And their words seemed somewhat weak tea after listening to one of our strongest leaders from the Wal-Mart Workers Association at the Opaca Store, Ada McBride, who detailed her ten years as a Wal-Mart “associate” and the company’s ham fisted attempt to move her from the jewelry department after seven years and make her a greeter with a $2.00 loss of pay. As the story unfolded with her soft strength and eyes looking over her glasses, one could feel the steel that would not allow a company to merely sweep her years and tears literally to the front door.
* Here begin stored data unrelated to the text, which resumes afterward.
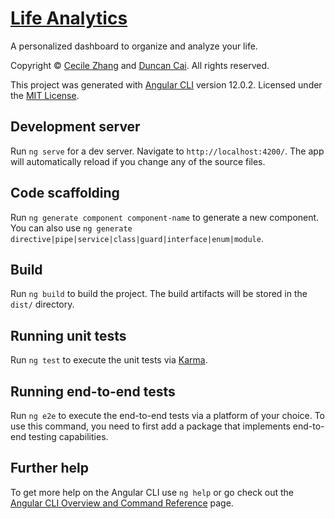 # [Life Analytics](https://ccl-and-ddy.github.io/life-analytics/)

A personalized dashboard to organize and analyze your life.

Copyright &copy; [Cecile Zhang](http://cecilezhang.com) and [Duncan Cai](https://github.com/ddycai). All rights reserved.

This project was generated with [Angular CLI](https://github.com/angular/angular-cli) version 12.0.2. Licensed under the [MIT License](./LICENSE).

## Development server

Run `ng serve` for a dev server. Navigate to `http://localhost:4200/`. The app will automatically reload if you change any of the source files.

## Code scaffolding

Run `ng generate component component-name` to generate a new component. You can also use `ng generate directive|pipe|service|class|guard|interface|enum|module`.

## Build

Run `ng build` to build the project. The build artifacts will be stored in the `dist/` directory.

## Running unit tests

Run `ng test` to execute the unit tests via [Karma](https://karma-runner.github.io).

## Running end-to-end tests

Run `ng e2e` to execute the end-to-end tests via a platform of your choice. To use this command, you need to first add a package that implements end-to-end testing capabilities.

## Further help

To get more help on the Angular CLI use `ng help` or go check out the [Angular CLI Overview and Command Reference](https://angular.io/cli) page.
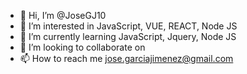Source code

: - 👋 Hi, I’m @JoseGJ10
- 👀 I’m interested in JavaScript, VUE, REACT, Node JS
- 🌱 I’m currently learning JavaScript, Jquery, Node JS
- 💞️ I’m looking to collaborate on 
- 📫 How to reach me jose.garciajimenez@gmail.com

<!---
JoseGJ10/JoseGJ10 is a ✨ special ✨ repository because its `README.md` (this file) appears on your GitHub profile.
You can click the Preview link to take a look at your changes.
--->
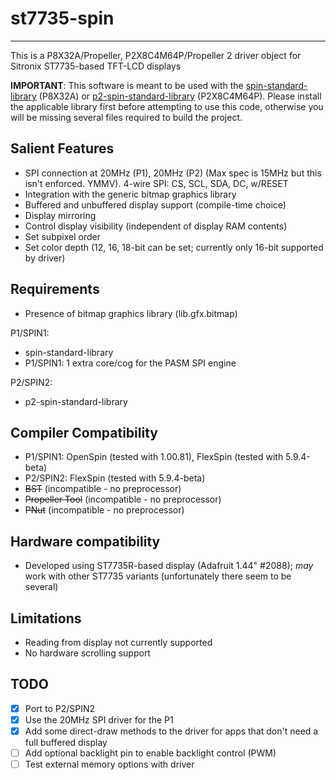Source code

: # st7735-spin 
-------------

This is a P8X32A/Propeller, P2X8C4M64P/Propeller 2 driver object for Sitronix ST7735-based TFT-LCD displays

**IMPORTANT**: This software is meant to be used with the [spin-standard-library](https://github.com/avsa242/spin-standard-library) (P8X32A) or [p2-spin-standard-library](https://github.com/avsa242/p2-spin-standard-library) (P2X8C4M64P). Please install the applicable library first before attempting to use this code, otherwise you will be missing several files required to build the project.

## Salient Features

* SPI connection at 20MHz (P1), 20MHz (P2) (Max spec is 15MHz but this isn't enforced. YMMV). 4-wire SPI: CS, SCL, SDA, DC, w/RESET
* Integration with the generic bitmap graphics library
* Buffered and unbuffered display support (compile-time choice)
* Display mirroring
* Control display visibility (independent of display RAM contents)
* Set subpixel order
* Set color depth (12, 16, 18-bit can be set; currently only 16-bit supported by driver)

## Requirements

* Presence of bitmap graphics library (lib.gfx.bitmap)

P1/SPIN1:
* spin-standard-library
* P1/SPIN1: 1 extra core/cog for the PASM SPI engine

P2/SPIN2:
* p2-spin-standard-library

## Compiler Compatibility

* P1/SPIN1: OpenSpin (tested with 1.00.81), FlexSpin (tested with 5.9.4-beta)
* P2/SPIN2: FlexSpin (tested with 5.9.4-beta)
* ~~BST~~ (incompatible - no preprocessor)
* ~~Propeller Tool~~ (incompatible - no preprocessor)
* ~~PNut~~ (incompatible - no preprocessor)

## Hardware compatibility

* Developed using ST7735R-based display (Adafruit 1.44" #2088); _may_ work with other ST7735 variants (unfortunately there seem to be several)

## Limitations

* Reading from display not currently supported
* No hardware scrolling support

## TODO

- [x] Port to P2/SPIN2
- [x] Use the 20MHz SPI driver for the P1
- [x] Add some direct-draw methods to the driver for apps that don't need a full buffered display
- [ ] Add optional backlight pin to enable backlight control (PWM)
- [ ] Test external memory options with driver
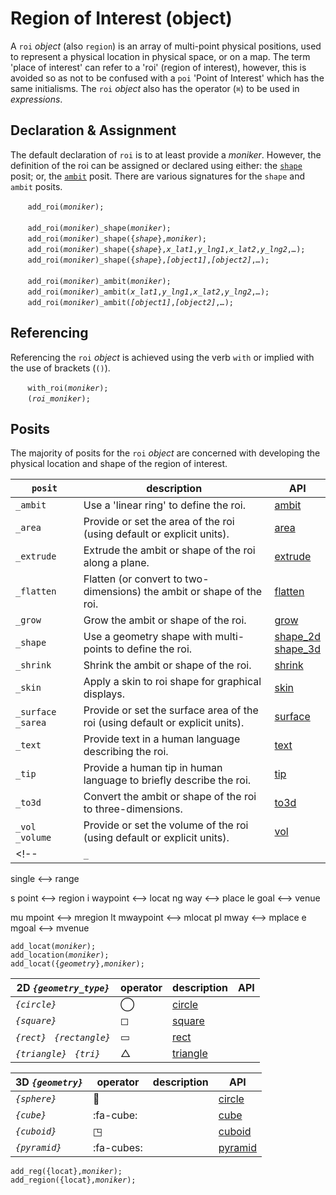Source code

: # Region of Interest (object)
A `roi` *object* (also `region`) is an array of multi-point physical positions, used to represent a physical location in physical space, or on a map.  The term 'place of interest' can refer to a 'roi' (region of interest), however, this is avoided so as not to be confused with a `poi` 'Point of Interest' which has the same initialisms. The `roi` *object* also has the operator (`⌘`) to be used in *expressions*. 

## Declaration & Assignment
The default declaration of `roi` is to at least provide a *moniker*. However, the definition of the roi can be assigned or declared using either: the [`shape`](../../metaphysic/funct/shape.md) posit; or, the [`ambit`](../../metaphysic/obj/ambit.md) posit.  There are various signatures for the `shape` and `ambit` posits.

&nbsp;&nbsp;&nbsp;&nbsp;&nbsp;&nbsp; `add_roi(`*`moniker`*`);`<br><br>
&nbsp;&nbsp;&nbsp;&nbsp;&nbsp;&nbsp; `add_roi(`*`moniker`*`)_shape(`*`moniker`*`);`<br>
&nbsp;&nbsp;&nbsp;&nbsp;&nbsp;&nbsp; `add_roi(`*`moniker`*`)_shape({`*`shape`*`},`*`moniker`*`);`<br>
&nbsp;&nbsp;&nbsp;&nbsp;&nbsp;&nbsp; `add_roi(`*`moniker`*`)_shape({`*`shape`*`},`*`x_lat1`*`,`*`y_lng1`*`,`*`x_lat2`*`,`*`y_lng2`*`,`*`…`*`);`<br>
&nbsp;&nbsp;&nbsp;&nbsp;&nbsp;&nbsp; `add_roi(`*`moniker`*`)_shape({`*`shape`*`},`*`[object1]`*`,`*`[object2]`*`,`*`…`*`);`<br><br>
&nbsp;&nbsp;&nbsp;&nbsp;&nbsp;&nbsp; `add_roi(`*`moniker`*`)_ambit(`*`moniker`*`);`<br>
&nbsp;&nbsp;&nbsp;&nbsp;&nbsp;&nbsp; `add_roi(`*`moniker`*`)_ambit(`*`x_lat1`*`,`*`y_lng1`*`,`*`x_lat2`*`,`*`y_lng2`*`,`*`…`*`);`<br>
&nbsp;&nbsp;&nbsp;&nbsp;&nbsp;&nbsp; `add_roi(`*`moniker`*`)_ambit(`*`[object1]`*`,`*`[object2]`*`,`*`…`*`);`<br>

## Referencing
Referencing the `roi` *object* is achieved using the verb `with` or  implied with the use of brackets (`()`).

&nbsp;&nbsp;&nbsp;&nbsp;&nbsp;&nbsp; `with_roi(`*`moniker`*`);`<br>
&nbsp;&nbsp;&nbsp;&nbsp;&nbsp;&nbsp; `(`*`roi_moniker`*`);`

## Posits
The majority of posits for the `roi` *object* are concerned with developing the physical location and shape of the region of interest.

| `posit` | description | API |
| --- | --- | --- |
| <a name="_ambit"></a> `_ambit` | Use a 'linear ring' to define the roi. | [ambit](#ambit) |
| <a name="_area"></a> `_area` | Provide or set the area of the roi (using default or explicit units). | [area](#area) |
| <a name="_extrude"></a> `_extrude` | Extrude the ambit or shape of the roi along a plane. | [extrude](#extrude) |
| <a name="_flatten"></a> `_flatten` | Flatten (or convert to two-dimensions) the ambit or shape of the roi. | [flatten](#flatten) |
| <a name="_grow"></a> `_grow` | Grow the ambit or shape of the roi. | [grow](#grow) |
| <a name="_shape"></a> `_shape` | Use a geometry shape with multi-points to define the roi. | [shape_2d](#shape_2d)<br>[shape_3d](#shape_3d) | 
| <a name="_shrink"></a> `_shrink` | Shrink the ambit or shape of the roi. | [shrink](#shrink) |
| <a name="_skin"></a> `_skin` | Apply a skin to roi shape for graphical displays. | [skin](#skin) |
| <a name="_surface"></a> `_surface` &nbsp; `_sarea` | Provide or set the surface area of the roi (using default or explicit units). | [surface](#surface) |
| <a name="_text"></a> `_text` | Provide text in a human language describing the roi.  | [text](#text) |
| <a name="_tip"></a> `_tip` | Provide a human tip in human language to briefly describe the roi. | [tip](#tip) |
| <a name="_to3d"></a> `_to3d` | Convert the ambit or shape of the roi to three-dimensions. | [to3d](#to3d) |
| <a name="_volume"></a> `_vol` &nbsp; `_volume` | Provide or set the volume of the roi (using default or explicit units). | [vol](#vol) |
<!--| <a name=""></a> `_` |  | [](#) |-->


single <--> range

s   point <--> region
i   waypoint <--> locat
ng  way <--> place
le  goal <--> venue

mu  mpoint <--> mregion
lt  mwaypoint <--> mlocat
pl  mway <--> mplace
e   mgoal <--> mvenue 

`add_locat(`*`moniker`*`);`<br>
`add_location(`*`moniker`*`);`<br>
`add_locat({`*`geometry`*`},`*`moniker`*`);`


| 2D *`{geometry_type}`* | operator | description | API |
| --- | --- | --- | --- |
| *`{circle}`* | ◯ | [circle](../../abstract/dt/circle.md) |
| *`{square}`* | ◻ | [square](../../abstract/dt/square.md) |
| *`{rect}`* &nbsp; *`{rectangle}`*| ▭ | [rect](../../abstract/dt/rect.md) |
| *`{triangle}`* &nbsp; *`{tri}`* | △ | [triangle](../../abstract/dt/tri.md) |


| 3D *`{geometry}`* | operator | description | API |
| --- | --- | --- | -- |
| *`{sphere}`* | 🏀 | | [circle](../../abstract/dt/circle.md) |
| *`{cube}`* | :fa-cube: | | [cube](../../abstract/dt/cube.md) |
| *`{cuboid}`* | ◳ |  | [cuboid](../../abstract/dt/cuboid.md) |
| *`{pyramid}`* | :fa-cubes: | | [pyramid](../../abstract/dt/pyramid.md) |













`add_reg({locat},`*`moniker`*`);`<br>
`add_region({locat},`*`moniker`*`);`<br>



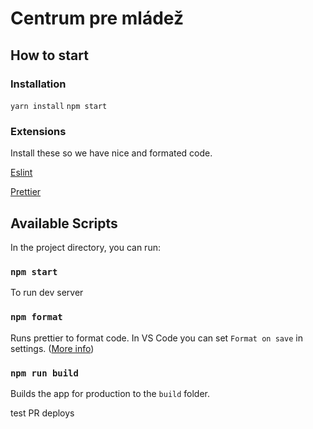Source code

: # Centrum pre mládež

## How to start

### Installation
`yarn install`
`npm start`

### Extensions
Install these so we have nice and formated code.

[Eslint](https://marketplace.visualstudio.com/items?itemName=dbaeumer.vscode-eslint)

[Prettier](https://marketplace.visualstudio.com/items?itemName=esbenp.prettier-vscode)
## Available Scripts

In the project directory, you can run:
### `npm start`
To run dev server
### `npm format`
Runs prettier to format code. In VS Code you can set `Format on save` in settings. ([More info](https://www.digitalocean.com/community/tutorials/code-formatting-with-prettier-in-visual-studio-code))
### `npm run build`

Builds the app for production to the `build` folder.

test PR deploys
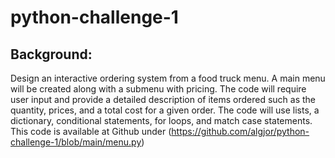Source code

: # python-challenge-1

## Background:
Design an interactive ordering system from a food truck menu.
A main menu will be created along with a submenu with pricing.
The code will require user input and provide a detailed description of items ordered
such as the quantity, prices, and a total cost for a given order.
The code will use lists, a dictionary, conditional statements, for loops, and match case
statements.
This code is available at Github under (https://github.com/algjor/python-challenge-1/blob/main/menu.py)

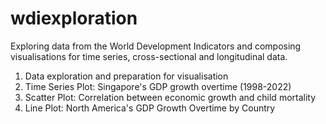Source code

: # wdiexploration
Exploring data from the World Development Indicators and composing visualisations for time series, cross-sectional and longitudinal data.
1. Data exploration and preparation for visualisation
2. Time Series Plot: Singapore's GDP growth overtime (1998-2022)
3. Scatter Plot: Correlation between economic growth and child mortality
4. Line Plot: North America's GDP Growth Overtime by Country



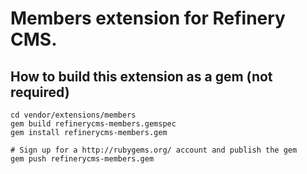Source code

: # Members extension for Refinery CMS.

## How to build this extension as a gem (not required)

    cd vendor/extensions/members
    gem build refinerycms-members.gemspec
    gem install refinerycms-members.gem

    # Sign up for a http://rubygems.org/ account and publish the gem
    gem push refinerycms-members.gem
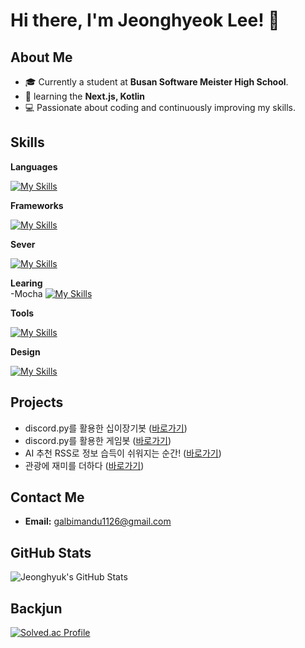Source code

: # Hi there, I'm Jeonghyeok Lee! 👋

## About Me

- 🎓 Currently a student at **Busan Software Meister High School**.
- 🌱 learning the **Next.js, Kotlin**
- 💻 Passionate about coding and continuously improving my skills.

## Skills

**Languages**
  
[![My Skills](https://skillicons.dev/icons?i=html,css,js,python,c,react)](https://skillicons.dev)

**Frameworks**
  
[![My Skills](https://skillicons.dev/icons?i=nodejs,express,fastapi)](https://skillicons.dev)

**Sever**

[![My Skills](https://skillicons.dev/icons?i=sqlite,redis)](https://skillicons.dev)

**Learing**<br>
-Mocha
[![My Skills](https://skillicons.dev/icons?i=mocha)](https://skillicons.dev)

**Tools**
  
[![My Skills](https://skillicons.dev/icons?i=vscode,clion)](https://skillicons.dev)

**Design**
  
[![My Skills](https://skillicons.dev/icons?i=figma,ps,ai)](https://skillicons.dev)

## Projects
- discord.py를 활용한 십이장기봇 ([바로가기](https://github.com/GAMZAMANDU/12chessBot))
- discord.py를 활용한 게임봇 ([바로가기](https://github.com/GAMZAMANDU/DeathCard))
- AI 추천 RSS로 정보 습득이 쉬워지는 순간! ([바로가기](https://github.com/Team-Found/SANDDEOT-App))
- 관광에 재미를 더하다 ([바로가기](https://github.com/FindOut-Hackathon))
## Contact Me

- **Email:** [galbimandu1126@gmail.com](mailto:galbimandu1126@gmail.com)

## GitHub Stats

![Jeonghyuk's GitHub Stats](https://github-readme-stats.vercel.app/api?username=gamzamandu&show_icons=true&theme=radical)

## Backjun
[![Solved.ac Profile](http://mazassumnida.wtf/api/v2/generate_badge?boj=garic)](https://solved.ac/백준아이디/)
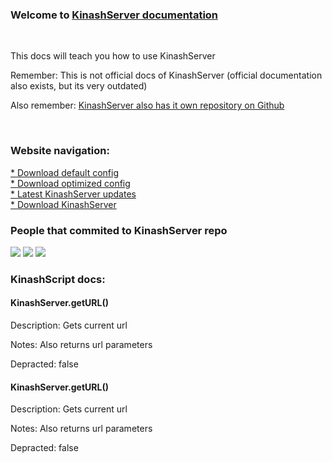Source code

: <link href="./assets/customcss.css" rel="stylesheet">
<script type="text/javascript" src="./assets/js.js"></script>
<h3>Welcome to <a href="https://github.com/KinashServer/KinashServer">KinashServer documentation</a></h3>
<br>
<p>This docs will teach you how to use KinashServer</p>
<p>Remember: This is not official docs of KinashServer (official documentation also exists, but its very outdated)</p>
<p>Also remember: <a href="https://github.com/KinashServer/KinashServer">KinashServer also has it own repository on Github</a></p>
<br>
<h3>Website navigation: </h3>
<div class="nav">
    <a href="./download/warning.html">* Download default config</a> <br>
    <a href="./download/warning1.html">* Download optimized config</a> <br>
    <a href="https://github.com/KinashServer/KinashServer/releases/">* Latest KinashServer updates</a> <br>
    <a href="https://github.com/KinashServer/KinashServer/releases/">* Download KinashServer</a> <br>
</div>
<h3>People that commited to KinashServer repo</h3>
<img id="avatar" class="nav" src="https://avatars.githubusercontent.com/u/75567134?s=32&v=4">
<img id="avatar" class="nav" src="https://avatars.githubusercontent.com/u/92477814?s=32&v=4">
<img id="avatar" class="nav" src="https://avatars.githubusercontent.com/u/98953727?s=32&v=4">
<h3>KinashScript docs:</h3>
<div class="nav">
    <h4>KinashServer.getURL()</h4>
    <p class="nav">Description: Gets current url</p>
    <p class="nav">Notes: Also returns url parameters</p>
    <p class="nav">Depracted: false</p>
    <h4>KinashServer.getURL()</h4>
    <p class="nav">Description: Gets current url</p>
    <p class="nav">Notes: Also returns url parameters</p>
    <p class="nav">Depracted: false</p>
</div>

<script type="text/javascript">
    brrer(15);
</script>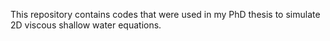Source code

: This repository contains codes that were used in my PhD thesis to simulate 2D viscous shallow water equations.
Apostle Al Davis and Mrs. Dorothy Davis followed Ada McBride and talked about the effort to either stop Wal-Mart from coming to the Newtown area in Sarasota, Florida, or force them to have to provide what was necessary in community benefits before they drilled the first piling. They spoke of being called to the area and to this ministry, and the feeling of power as the community became galvanized in this fight. WARN’s assistance was not merely important, it was a godsend. This is powerful stuff.
There were no resolutions or votes, but both in the meeting and in one separate session after another late at night or early in the morning as various groups caucused about how to expand the fight, how to formulate strategies and tactics to wrench whole markets (here and abroad!) away from the company, or how to extend the fights over around distribution, I could feel the fever moving to strike blows at the various business model that spit up communities, workers, and anything in its way. There was a power growing in the room and it replaced the bluffing and uncertainty of the first conference a year ago in St. Petersburg when we were running from hurricanes and wondering if our theories would survive the practice. Now we knew what to do, and the conference reinvigorated our commitment to expand the work to meet the enemy and take its full measure.